#### [Problem]
Go over the material below and report every line that contains the word "operatorname".
- Opening Delimiter -
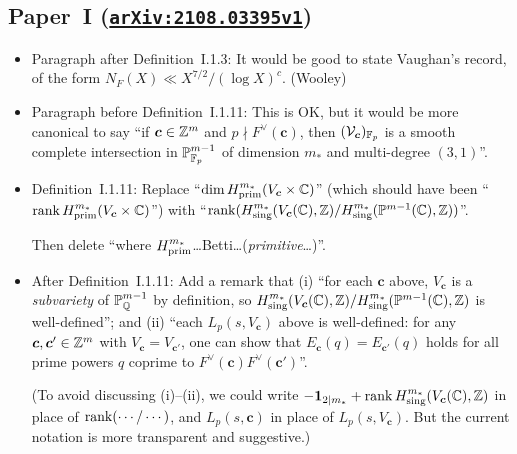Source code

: \documentclass[12pt]{article}
\begin{document}
\subsection{Paper~I (\href{https://arxiv.org/abs/2108.03395v1}{\texttt{arXiv:2108.03395v1}})}

\begin{itemize}
    \item Paragraph after Definition~I.1.3:
    It would be good to state Vaughan's record, of the form $N_F(X)\ll X^{7/2}/(\log{X})^c$.
    (Wooley)
    
    \item Paragraph before Definition~I.1.11:
    This is OK,
    but it would be more canonical to say ``if $\bm{c}\in \mathbb{Z}^m$ and $p\nmid F^\vee(\bm{c})$, then $(\mathcal{V}_{\bm{c}})_{\mathbb{F}_p}$ is a smooth complete intersection in $\mathbb{P}^{m-1}_{\mathbb{F}_p}$ of dimension $m_\ast$ and multi-degree $(3,1)$''.
    
    \item Definition~I.1.11:
    Replace ``$\dim H^{m_\ast}_{\operatorname{prim}}(V_{\bm{c}}\times\mathbb{C})$'' (which should have been ``$\operatorname{rank} H^{m_\ast}_{\operatorname{prim}}(V_{\bm{c}}\times\mathbb{C})$'')
    with ``$\operatorname{rank}(H^{m_\ast}_\textnormal{sing}(V_{\bm{c}}(\mathbb{C}),\mathbb{Z})/H^{m_\ast}_\textnormal{sing}(\mathbb{P}^{m-1}(\mathbb{C}),\mathbb{Z}))$''.
    
    Then delete ``where $H^{m_\ast}_{\operatorname{prim}}$\dots Betti\dots (\emph{primitive}\dots)''.
    
    \item After Definition~I.1.11:
    Add a remark that
    (i) ``for each $\bm{c}$ above,
    $V_{\bm{c}}$ is a \emph{subvariety} of $\mathbb{P}^{m-1}_{\mathbb{Q}}$ by definition,
    so $H^{m_\ast}_\textnormal{sing}(V_{\bm{c}}(\mathbb{C}),\mathbb{Z})/H^{m_\ast}_\textnormal{sing}(\mathbb{P}^{m-1}(\mathbb{C}),\mathbb{Z})$ is well-defined'';
    and (ii) ``each $L_p(s,V_{\bm{c}})$ above is well-defined:
    for any $\bm{c},\bm{c}'\in \mathbb{Z}^m$ with $V_{\bm{c}}=V_{\bm{c}'}$,
    one can show that $E_{\bm{c}}(q) = E_{\bm{c}'}(q)$ holds for all prime powers $q$ coprime to $F^\vee(\bm{c})F^\vee(\bm{c}')$''.
    
    (To avoid discussing (i)--(ii),
    we could write $-\bm{1}_{2\mid m_\ast} + \operatorname{rank} H^{m_\ast}_\textnormal{sing}(V_{\bm{c}}(\mathbb{C}),\mathbb{Z})$ in place of $\operatorname{rank}(\cdots/\cdots)$,
    and $L_p(s,\bm{c})$ in place of $L_p(s,V_{\bm{c}})$.
    But the current notation is more transparent and suggestive.)
    
\end{itemize}
\end{document}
- Closing Delimiter -
#### [Task response]
    Replace ``$\dim H^{m_\ast}_{\operatorname{prim}}(V_{\bm{c}}\times\mathbb{C})$'' (which should have been ``$\operatorname{rank} H^{m_\ast}_{\operatorname{prim}}(V_{\bm{c}}\times\mathbb{C})$'')
    with ``$\operatorname{rank}(H^{m_\ast}_\textnormal{sing}(V_{\bm{c}}(\mathbb{C}),\mathbb{Z})/H^{m_\ast}_\textnormal{sing}(\mathbb{P}^{m-1}(\mathbb{C}),\mathbb{Z}))$''.
    Then delete ``where $H^{m_\ast}_{\operatorname{prim}}$\dots Betti\dots (\emph{primitive}\dots)''.
    we could write $-\bm{1}_{2\mid m_\ast} + \operatorname{rank} H^{m_\ast}_\textnormal{sing}(V_{\bm{c}}(\mathbb{C}),\mathbb{Z})$ in place of $\operatorname{rank}(\cdots/\cdots)$,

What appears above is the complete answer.